Universal Credit & self-employment — what PTs need to know

Building a PT business while on Universal Credit is allowed and common — but the Start Up period, the Minimum Income Floor and the monthly reporting catch a lot of coaches out. Here’s the plain-English version, written for a young PT in their first year of trading.

The 3 things to know

UC + PT work, in plain English

Get these right and your benefits stay alongside your business while you build.

  • 1. The 12-month Start Up period

    If your work coach agrees self-employment is your main job, you get 12 months without the Minimum Income Floor applying. Use this year to build — you keep 45p of every £1 you earn.

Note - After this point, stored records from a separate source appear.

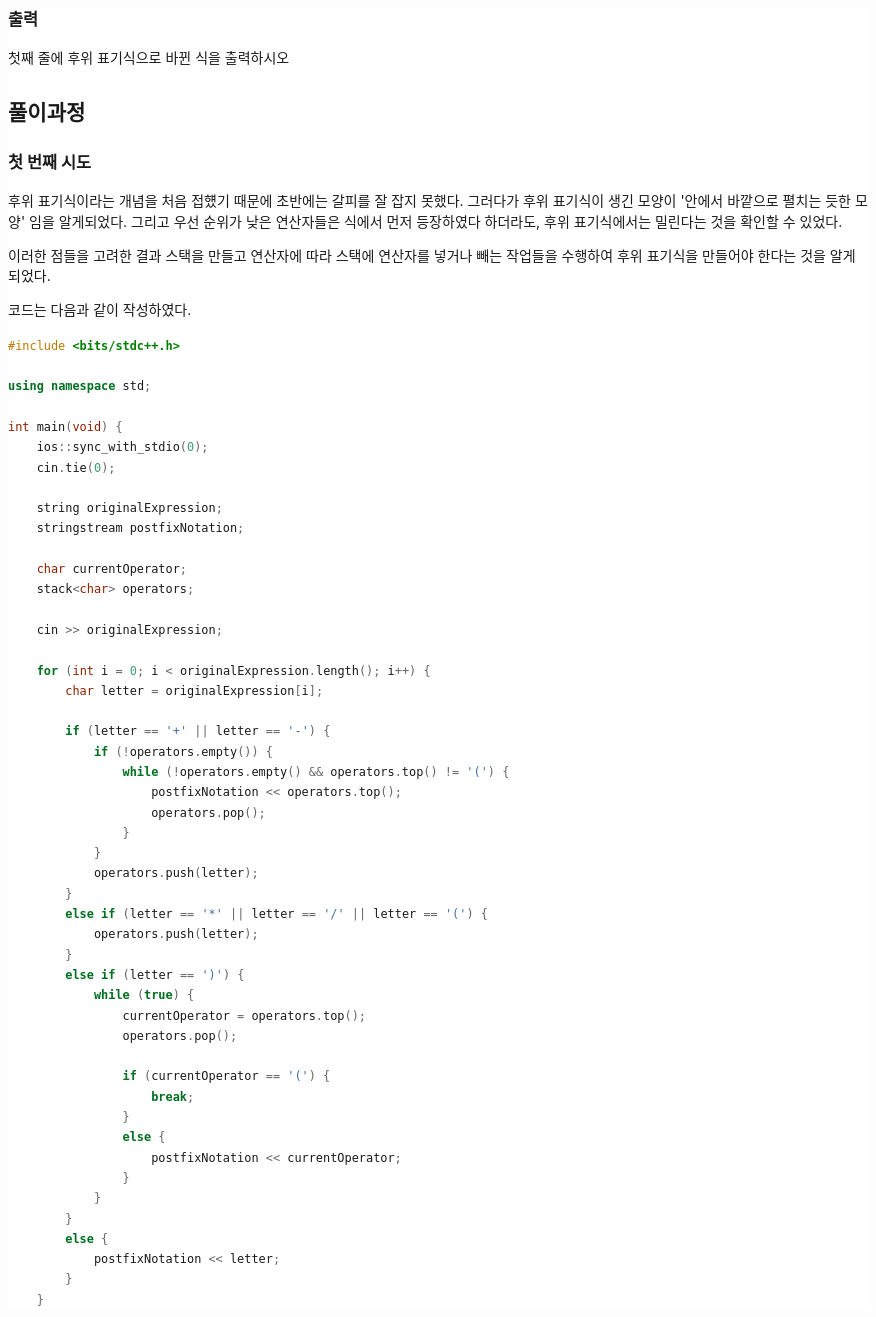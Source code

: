 ### 출력

첫째 줄에 후위 표기식으로 바뀐 식을 출력하시오

## 풀이과정

### 첫 번째 시도

후위 표기식이라는 개념을 처음 접헀기 때문에 초반에는 갈피를 잘 잡지 못했다. 그러다가 후위 표기식이 생긴 모양이 '안에서 바깥으로 펼치는 듯한 모양' 임을 알게되었다. 그리고 우선 순위가 낮은 연산자들은 식에서 먼저 등장하였다 하더라도, 후위 표기식에서는 밀린다는 것을 확인할 수 있었다.

이러한 점들을 고려한 결과 스택을 만들고 연산자에 따라 스택에 연산자를 넣거나 빼는 작업들을 수행하여 후위 표기식을 만들어야 한다는 것을 알게되었다.

코드는 다음과 같이 작성하였다.

```cpp
#include <bits/stdc++.h>

using namespace std;

int main(void) {
	ios::sync_with_stdio(0);
	cin.tie(0);

	string originalExpression;
	stringstream postfixNotation;

	char currentOperator;
	stack<char> operators;

	cin >> originalExpression;

	for (int i = 0; i < originalExpression.length(); i++) {
		char letter = originalExpression[i];

		if (letter == '+' || letter == '-') {
			if (!operators.empty()) {
				while (!operators.empty() && operators.top() != '(') {
					postfixNotation << operators.top();
					operators.pop();
				}
			}
			operators.push(letter);
		}
		else if (letter == '*' || letter == '/' || letter == '(') {
			operators.push(letter);
		}
		else if (letter == ')') {
			while (true) {
				currentOperator = operators.top();
				operators.pop();

				if (currentOperator == '(') {
					break;
				}
				else {
					postfixNotation << currentOperator;
				}
			}
		}
		else {
			postfixNotation << letter;
		}
	}
```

  • 2. The Minimum Income Floor (MIF)

    After month 12, DWP assumes you earn at least NMW × expected hours/week — even if you don’t. So in year 2 your award is calculated on assumed income, not actual. Plan for this from day 1.

  • 3. Monthly reporting (the most-missed bit)

    Every assessment period you must declare income received and expenses paid via your UC journal. Late or missing reports = sanction or stopped award. Set a calendar reminder for the same day each month.

  • Mixed earnings count

    If you do PAYE shifts at a gym AND self-employed PT, both go into the UC calculation. The PAYE side is reported automatically by HMRC; the self-employed side is on you.

Practical

The monthly UC report — what to actually submit

UC uses cash-basis: what hit your bank that month, not what you invoiced.

  • Income received

    Sum of every client payment that landed in your business account during the assessment period. Bank transfer, Stripe, cash — all included.

  • Expenses paid

    Gym rent, insurance, mileage, equipment, CPD, phone share. Same rules as HMRC’s 'wholly and exclusively for the business' test.

  • Tax & NI set aside

    You can also declare an estimate of tax + NI for the period as a deduction. This stops UC treating money you owe HMRC as spendable income.

  • Pension contributions

    100% deductible from UC-assessable income. Even £20/month into a SIPP reduces what UC counts and builds long-term savings.

FAQ

Quick answers

Will starting PT work end my Universal Credit?

No. UC is designed to taper as you earn — you keep 45p of every £1 you make. The risk is not your earnings, it’s failing to report them properly. Report monthly, on time, and your award continues alongside your business.

What is the Minimum Income Floor (MIF)?

After 12 months of self-employment, the DWP starts treating you as if you earn at least the equivalent of National Minimum Wage × your expected hours (usually 35/week). If you earn less, your UC is still calculated as if you did. The 12-month Start Up period gives you time to build before MIF kicks in.

How do I qualify for the Start Up period?

You must show your work coach that self-employment is your main job and you’re actively building it. Bring evidence: client schedule, marketing plan, qualifications, planned income. Most PTs qualify on first request — push back politely if your work coach refuses.

What do I report each month?

Total income received that month + total business expenses paid. UC works on cash basis — what hit your bank, not what you invoiced. Keep receipts and a simple spreadsheet; you don’t need bookkeeping software for UC reporting.

Can I claim PT expenses against UC like I do for tax?

Yes — the allowable expense list is similar to HMRC's: gym rent, insurance, equipment, mileage at 45p/mile, CPD, phone share. Report them in the monthly UC declaration and your assessable income drops accordingly.